Зоев ослабел, но оставался возбужденным. Ему нужен был перерыв, чтобы отдышаться, успокоиться и по возможности отрешиться от своего выступления. Но прения начались без перерыва. Первым выступил Поморников, и Зоев, слушая его, не верил собственным ушам. Поморников дружески сетовал. Сокрушался, что в докладе много общих рассуждений, но мало строгой науки. Печалился, что дорогой коллега исповедует московский стиль, то есть пренебрегает академической достоверностью во имя броских умозаключений, построенных на шатких аргументах… Зоев был ошеломлен. Поморников не только отказал ему в поддержке, но даже не стал спорить. Он попросту пренебрег докладом, отказал ему в праве на существование и, как молча и мрачно сострил Зоев, повел себя, как Аркадина на представлении треплевской пьесы… Поморников сгладил свое выступление словами приязни, однако же успел задать тон. Все оживились. Лунев сказал, что доклад есть сумма банальностей. Крохалев заметил: «Коллега Зоев довольно живо обрисовал, как литература преломляется в мифологическом сознании, но не захотел объяснить нам, что есть литература сама по себе, вне истолкований. В конце концов, все, сказанное им о „Чайке“, — тоже истолкование». Пальчина заявила: «Многовековой навык восприятия литературы, тысячи лет ее бытования поставлены под сомнение, зато сугубо зоевская трактовка „Чайки“ преподносится нам, как образчик истины». «Да, да, да — трактовка в духе школярского „анализа литературного произведения“», — добавил Смертин с места. Крачкин обиженно спросил: «Чем вам, Зоев, не угодило мифологическое сознание? В век Манна, Маркеса, Булгакова, Айтматова и Распутина это по меньшей мере странно…» Томлеев-Пророков выказал неудовольствие выражением «на театре», находя его манерным. Аспирантка из Чимкента горячо заступилась за Нину Заречную: «Нина была очень, очень талантлива, но ее погубил Треплев своей бездарной эстетикой, ее погубил Тригорин, потому что предал ее любовь!». Председательствующий Просвирин напомнил, что понятия «талант», «бездарность» и «любовь» пребывают вне науки и обсуждению как бы не подлежат. «Но поскольку, — сказал Просвирин, — обсудить их за рюмкой водки никому не возбраняется, я объявляю конференцию закрытой». Он встал и виновато улыбнулся Зоеву.

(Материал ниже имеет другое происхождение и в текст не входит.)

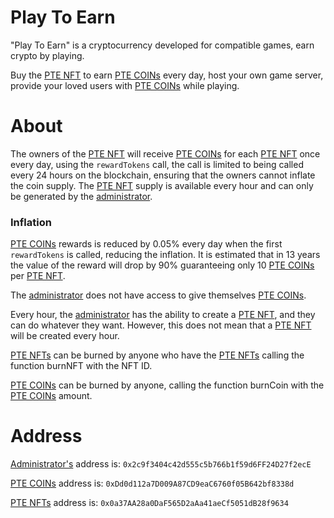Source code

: # Play To Earn
"Play To Earn" is a cryptocurrency developed for compatible games, earn crypto by playing.

Buy the [PTE NFT](https://polygonscan.com/token/0x0a37AA28a0DaF565D2aAa41aeCf5051dB28f9634) to earn [PTE COINs](https://polygonscan.com/token/0xa577c5e518fb6458a1c0cb93ae27819d91157cd4) every day, host your own game server, provide your loved users with [PTE COINs](https://polygonscan.com/token/0xa577c5e518fb6458a1c0cb93ae27819d91157cd4) while playing.

# About  
The owners of the [PTE NFT](https://polygonscan.com/token/0x0a37AA28a0DaF565D2aAa41aeCf5051dB28f9634) will receive [PTE COINs](https://polygonscan.com/token/0xa577c5e518fb6458a1c0cb93ae27819d91157cd4) for each [PTE NFT](https://polygonscan.com/token/0x0a37AA28a0DaF565D2aAa41aeCf5051dB28f9634) once every day, using the ``rewardTokens`` call, the call is limited to being called every 24 hours on the blockchain, ensuring that the owners cannot inflate the coin supply. The [PTE NFT](https://polygonscan.com/token/0x0a37AA28a0DaF565D2aAa41aeCf5051dB28f9634) supply is available every hour and can only be generated by the [administrator](0x2c9f3404c42d555c5b766b1f59d6FF24D27f2ecE).

### Inflation

[PTE COINs](https://polygonscan.com/token/0xa577c5e518fb6458a1c0cb93ae27819d91157cd4) rewards is reduced by 0.05% every day when the first ``rewardTokens`` is called, reducing the inflation. It is estimated that in 13 years the value of the reward will drop by 90% guaranteeing only 10 [PTE COINs](https://polygonscan.com/token/0xa577c5e518fb6458a1c0cb93ae27819d91157cd4) per [PTE NFT](https://polygonscan.com/token/0x0a37AA28a0DaF565D2aAa41aeCf5051dB28f9634).

The [administrator](0x2c9f3404c42d555c5b766b1f59d6FF24D27f2ecE) does not have access to give themselves [PTE COINs](https://polygonscan.com/token/0xa577c5e518fb6458a1c0cb93ae27819d91157cd4).

Every hour, the [administrator](0x2c9f3404c42d555c5b766b1f59d6FF24D27f2ecE) has the ability to create a [PTE NFT](https://polygonscan.com/token/0x0a37AA28a0DaF565D2aAa41aeCf5051dB28f9634), and they can do whatever they want. However, this does not mean that a [PTE NFT](https://polygonscan.com/token/0x0a37AA28a0DaF565D2aAa41aeCf5051dB28f9634) will be created every hour.

[PTE NFTs](https://polygonscan.com/token/0x0a37AA28a0DaF565D2aAa41aeCf5051dB28f9634) can be burned by anyone who have the [PTE NFTs](https://polygonscan.com/token/0x0a37AA28a0DaF565D2aAa41aeCf5051dB28f9634) calling the function burnNFT with the NFT ID.

[PTE COINs](https://polygonscan.com/token/0xDd0d112a7D009A87CD9eaC6760f05B642bf8338d) can be burned by anyone, calling the function burnCoin with the [PTE COINs](https://polygonscan.com/token/0xDd0d112a7D009A87CD9eaC6760f05B642bf8338d) amount.

# Address

[Administrator's](0x2c9f3404c42d555c5b766b1f59d6FF24D27f2ecE) address is: ``0x2c9f3404c42d555c5b766b1f59d6FF24D27f2ecE``

[PTE COINs](https://polygonscan.com/token/0xDd0d112a7D009A87CD9eaC6760f05B642bf8338d) address is: ``0xDd0d112a7D009A87CD9eaC6760f05B642bf8338d``

[PTE NFTs](https://polygonscan.com/token/0x0a37AA28a0DaF565D2aAa41aeCf5051dB28f9634) address is: ``0x0a37AA28a0DaF565D2aAa41aeCf5051dB28f9634``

Поморников, должно быть, тоже чувствовал себя виноватым. Чтобы не оставаться с Зоевым наедине, он потащил к себе на канал Грибоедова огромную компанию: и Лунева, и Крохалева, и Просвирина, и Томлеева-Пророкова, и Крачкина, и Шалашникова, и Ополовникова, и Паламедина, и Сычева, и аспирантку Овсянкину из Чимкента — почти всех участников конференции. Они наполнили квартиру гулом голосов, мгновенно прокурили ее, стремительно напились. Зоев ни с кем не разговаривал, напился быстрее всех и наутро проснулся больной среди кислятины и разгрома. Поморников жалобно храпел на своем диване. Опасаясь разбудить его, Зоев тихо оделся, залпом допил остатки коньяка, подхватил портфель и отправился в университет… Лекция радости не принесла: нить ее путалась и рвалась, внимание Зоева то и дело отвлекалось на роскошный и бесприютный невский пейзаж за окнами. Вопросы студентов тоже не доставили удовольствия — они не сумели разбудить мысль, угнетенную горечью и алкоголем, и Зоеву пришлось отвечать цитатами. Последний вопрос был, конечно, о Маркесе. Зоев заученно ответил словами Манна о Конраде: «Он был бы глубок, кабы не увлекался пестрыми приметами внешней жизни». Студенты понимающе насупились, и Зоев их отпустил. Впереди был день. Зоев провел его праздно и уныло: бродил по холодному городу, выветривая обиду. С приходом сумерек забрел в рюмочную на Чернышевского, выпил сто грамм под мертвую рыбку и отправился на канал Грибоедова.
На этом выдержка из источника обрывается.